13-10-2012, 05:32 PM
TriangleOS Virtual File- and Database System
TriangleOS Virtual File.pdf (Size: 1.4 MB / Downloads: 29)
Introduction
This documents provides information about the new TriangleOS Storage Layer.
Instead of replacing a filesystem, it aims at replacing the Virtual File System with
the “Virtual File- & Database System” (VFDBS).
The introduction briefly describes the general idea in a non-technical and informal
way. Other parts of the document go into the technical details.
Why a new system?
Problems with the current system
Where did I leave this file? Does it even exists? “Save as...”, how am I going to
save this file to make sure I can still find it next month? When did I send that email
about my vacation? What is this file for?
These are a few of the questions an everyday computer user would probably
recognize. Organising computer files can be a difficult and time-consuming task.
Often users just let their files stack in one place as they don’t know where to
store them permanently (the desktop is a very popular place for this and often
gets very crowded). This goes OK for a while, since the average user is quite
good at remembering what files he was working on. But after a while, as the
amount of files increase and other files become ‘older’, the directories become
disorderly and stuffed and we lose files. Even if we frequently (re-)organise all
our files, we sometimes forget what ordering we used. A photo (file) of a Volcano
could have been put in C:\Photos\Vacation, but also in C:\Photos\Volcanoes, or
even in C:\E-Mail\Sent\Photos\Volcanoes. We can only find this file if we
remember how the file was called, where we put it, or use a tool to traverse all
directories (which can take a while). Even if a fast tool is available, we can’t do
much more than just track down the file. We still can’t query the data, like: ‘Show
a list of all artists of whom there is music on my computer” or “display all phone
numbers of all contacts I sent an e-mail yesterday”. If we want to know more
about the data, it usually takes a while to find out. This problem is ever
increasing as the storage capacity and the number of files/data grows. So instead
of searching through boxes full of papers, we now have to search through virtual
boxes with virtual paper (files), which we have a lot more than paper.
Existing ways of searching
The current paradigm of storing files in directories (also called “folders”) is called
a hierarchic system. The files/directories are stored in a tree. To find a file, we
start at the root, choose a directory, in this directory we choose another
directory, etc. until the file is found in the current directory. A number of
programs make this searching automated, but they usually only work when the
filename is already known.
To help the users organise their files, a central directory was introduced, in which
all files of a certain kind could be stored. The directories have straightforward
names such as “My Documents”, “My Music”, etc. A list of applications can usually
be found in some kind of menu. These folders usually don’t offer much more than
just a place to store the files. Quickly reorganising the files by using different
queries (like ‘Show all documents written by J. Janssen’, ‘Show a menu with all
3D-shooter games’, ‘A list of music per genre’) often isn’t possible. Another
problem is that most applications take no notice of the existence of such
directories, causing the interface to be very inconsistent.

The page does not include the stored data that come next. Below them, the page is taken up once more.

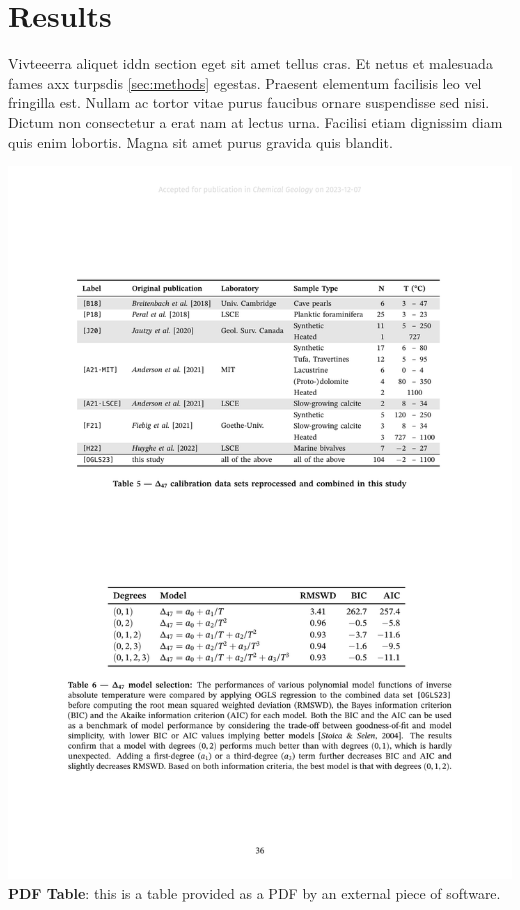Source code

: \hypertarget{results}{%
\section{Results}\label{results}}

Vivteeerra aliquet iddn section eget sit amet tellus cras. Et netus et
malesuada fames axx turpsdis \ref{sec:methods} egestas. Praesent
elementum facilisis leo vel fringilla est. Nullam ac tortor vitae purus
faucibus ornare suspendisse sed nisi. Dictum non consectetur a erat nam
at lectus urna. Facilisi etiam dignissim diam quis enim lobortis. Magna
sit amet purus gravida quis blandit.

\begin{table}[b!]
\center
\includegraphics[]{input/table-pdf}\\
\caption{
\textbf{PDF Table}: this is a table provided as a PDF by an external
piece of software.
}
\label{tab:pdf}
\end{table}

Recently the subject of searching files is discussed more and more and new tools
to make searching easier have emerged. Most of these tools, however.
Replacing the hierarchical system.
With the increase of the amount of data, it’s obvious another system is needed to
present all kinds of data in a well-ordered way. Saving the documents in a tree
structure isn’t always natural.
As example, we take a document, called X. There are certain things we associate
with this file, like we do with objects in the real world (airplane: wings, engines,
airport, air, transportation; it’s not likely to immediately see it as
world.machimachine.transport.air.airplane).
Fig.
Components
The VFDBS consists of different layers or components. These components are:
Block Drivers, Cache, File System Driver, Journaling, SQL, Querying, File
Operations and Legacy Functions. Those last three components are considered to
be the highest layer, and all their functions have the prefix vfdbs-.
Block Cache
All disk I/O goes through the cache. A special flag can be set to indicate that a
certain block is not to be cached and has to be directly written/read to/from the
disk. The cache uses a hash table, LRU and MRU list to provide fast lookups
(O(1)) of the stored blocks. The flush-thread performs background disk flushes of
dirty blocks (i.e. blocks that have been modified since their last write-to-disk).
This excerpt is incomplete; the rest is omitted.